===== GIVEN ENTRIES
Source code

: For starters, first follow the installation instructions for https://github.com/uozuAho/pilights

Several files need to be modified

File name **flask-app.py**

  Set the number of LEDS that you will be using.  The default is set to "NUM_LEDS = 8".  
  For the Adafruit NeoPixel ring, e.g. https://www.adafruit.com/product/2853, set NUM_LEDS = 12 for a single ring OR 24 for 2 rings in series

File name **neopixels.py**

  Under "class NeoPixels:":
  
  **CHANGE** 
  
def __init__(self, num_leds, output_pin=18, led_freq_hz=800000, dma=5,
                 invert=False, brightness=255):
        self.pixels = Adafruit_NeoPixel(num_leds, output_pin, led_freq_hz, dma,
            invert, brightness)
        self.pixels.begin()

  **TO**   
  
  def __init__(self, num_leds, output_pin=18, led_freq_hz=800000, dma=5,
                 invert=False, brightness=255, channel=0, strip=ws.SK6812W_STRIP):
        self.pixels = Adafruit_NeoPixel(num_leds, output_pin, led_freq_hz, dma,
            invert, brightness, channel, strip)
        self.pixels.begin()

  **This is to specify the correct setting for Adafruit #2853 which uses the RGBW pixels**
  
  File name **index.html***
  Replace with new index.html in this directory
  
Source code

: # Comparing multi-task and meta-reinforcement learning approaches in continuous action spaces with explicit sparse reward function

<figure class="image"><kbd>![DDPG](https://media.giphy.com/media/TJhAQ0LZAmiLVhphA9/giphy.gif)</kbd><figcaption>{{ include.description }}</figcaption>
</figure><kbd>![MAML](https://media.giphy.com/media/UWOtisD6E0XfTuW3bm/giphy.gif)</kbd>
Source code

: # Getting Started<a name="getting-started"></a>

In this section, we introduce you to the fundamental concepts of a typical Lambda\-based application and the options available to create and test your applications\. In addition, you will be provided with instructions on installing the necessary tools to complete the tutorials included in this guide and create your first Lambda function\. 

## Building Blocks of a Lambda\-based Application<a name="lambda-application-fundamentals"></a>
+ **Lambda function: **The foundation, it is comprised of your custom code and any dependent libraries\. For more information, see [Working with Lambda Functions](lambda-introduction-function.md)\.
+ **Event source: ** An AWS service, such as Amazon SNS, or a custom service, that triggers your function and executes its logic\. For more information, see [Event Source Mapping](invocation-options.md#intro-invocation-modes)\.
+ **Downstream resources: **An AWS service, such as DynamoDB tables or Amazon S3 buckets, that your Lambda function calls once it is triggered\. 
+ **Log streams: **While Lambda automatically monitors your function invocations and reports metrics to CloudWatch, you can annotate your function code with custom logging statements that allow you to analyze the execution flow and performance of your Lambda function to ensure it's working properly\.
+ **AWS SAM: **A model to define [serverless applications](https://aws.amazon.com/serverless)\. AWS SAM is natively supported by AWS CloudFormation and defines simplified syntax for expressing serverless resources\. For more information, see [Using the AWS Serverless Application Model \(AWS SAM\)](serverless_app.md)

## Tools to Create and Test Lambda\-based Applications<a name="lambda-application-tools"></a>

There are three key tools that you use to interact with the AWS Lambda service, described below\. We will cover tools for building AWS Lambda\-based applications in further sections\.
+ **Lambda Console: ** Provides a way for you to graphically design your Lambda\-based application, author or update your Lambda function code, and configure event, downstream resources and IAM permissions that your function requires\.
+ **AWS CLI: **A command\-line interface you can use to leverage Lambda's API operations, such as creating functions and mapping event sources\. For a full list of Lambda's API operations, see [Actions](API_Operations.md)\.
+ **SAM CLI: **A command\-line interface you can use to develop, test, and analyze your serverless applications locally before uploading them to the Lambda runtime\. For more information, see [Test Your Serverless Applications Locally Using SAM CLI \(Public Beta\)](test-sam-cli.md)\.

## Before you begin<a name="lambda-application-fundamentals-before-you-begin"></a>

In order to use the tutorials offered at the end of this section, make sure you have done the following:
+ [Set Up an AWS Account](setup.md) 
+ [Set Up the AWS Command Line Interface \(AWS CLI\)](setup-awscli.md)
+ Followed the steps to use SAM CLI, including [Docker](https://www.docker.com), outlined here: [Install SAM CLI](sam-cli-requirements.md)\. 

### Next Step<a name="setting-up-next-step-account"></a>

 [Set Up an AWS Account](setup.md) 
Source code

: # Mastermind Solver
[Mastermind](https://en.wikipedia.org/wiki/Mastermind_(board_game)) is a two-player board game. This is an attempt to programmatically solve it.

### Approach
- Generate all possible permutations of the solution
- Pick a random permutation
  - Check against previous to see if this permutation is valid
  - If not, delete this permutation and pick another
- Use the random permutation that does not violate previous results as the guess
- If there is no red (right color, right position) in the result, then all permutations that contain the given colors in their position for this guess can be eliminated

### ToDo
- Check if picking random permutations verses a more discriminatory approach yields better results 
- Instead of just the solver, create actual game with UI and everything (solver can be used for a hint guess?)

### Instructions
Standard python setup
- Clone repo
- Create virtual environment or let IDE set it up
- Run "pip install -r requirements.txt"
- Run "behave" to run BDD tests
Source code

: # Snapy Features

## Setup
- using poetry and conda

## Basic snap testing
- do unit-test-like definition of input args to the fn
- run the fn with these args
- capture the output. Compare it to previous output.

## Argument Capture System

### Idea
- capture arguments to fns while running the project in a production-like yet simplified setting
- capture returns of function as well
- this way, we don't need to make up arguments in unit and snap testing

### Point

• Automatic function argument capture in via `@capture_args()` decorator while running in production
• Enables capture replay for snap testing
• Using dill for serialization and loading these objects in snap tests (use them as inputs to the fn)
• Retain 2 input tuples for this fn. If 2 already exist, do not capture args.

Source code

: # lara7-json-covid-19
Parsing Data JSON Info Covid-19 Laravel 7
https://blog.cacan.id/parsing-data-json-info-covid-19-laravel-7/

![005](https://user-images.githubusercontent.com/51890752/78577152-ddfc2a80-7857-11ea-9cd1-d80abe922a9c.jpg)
==========
TASK BRIEF: Look back at the entries above. Retype the line with "invert, brightness, channel, strip)", the line with "it's working properly\.", and all lines in between.

RESULT FOR THIS TASK:
            invert, brightness, channel, strip)
        self.pixels.begin()

  **This is to specify the correct setting for Adafruit #2853 which uses the RGBW pixels**
  
  File name **index.html***
  Replace with new index.html in this directory
  
Source code

: # Comparing multi-task and meta-reinforcement learning approaches in continuous action spaces with explicit sparse reward function

<figure class="image"><kbd>![DDPG](https://media.giphy.com/media/TJhAQ0LZAmiLVhphA9/giphy.gif)</kbd><figcaption>{{ include.description }}</figcaption>
</figure><kbd>![MAML](https://media.giphy.com/media/UWOtisD6E0XfTuW3bm/giphy.gif)</kbd>
Source code

: # Getting Started<a name="getting-started"></a>

In this section, we introduce you to the fundamental concepts of a typical Lambda\-based application and the options available to create and test your applications\. In addition, you will be provided with instructions on installing the necessary tools to complete the tutorials included in this guide and create your first Lambda function\. 

## Building Blocks of a Lambda\-based Application<a name="lambda-application-fundamentals"></a>
+ **Lambda function: **The foundation, it is comprised of your custom code and any dependent libraries\. For more information, see [Working with Lambda Functions](lambda-introduction-function.md)\.
+ **Event source: ** An AWS service, such as Amazon SNS, or a custom service, that triggers your function and executes its logic\. For more information, see [Event Source Mapping](invocation-options.md#intro-invocation-modes)\.
+ **Downstream resources: **An AWS service, such as DynamoDB tables or Amazon S3 buckets, that your Lambda function calls once it is triggered\. 
+ **Log streams: **While Lambda automatically monitors your function invocations and reports metrics to CloudWatch, you can annotate your function code with custom logging statements that allow you to analyze the execution flow and performance of your Lambda function to ensure it's working properly\.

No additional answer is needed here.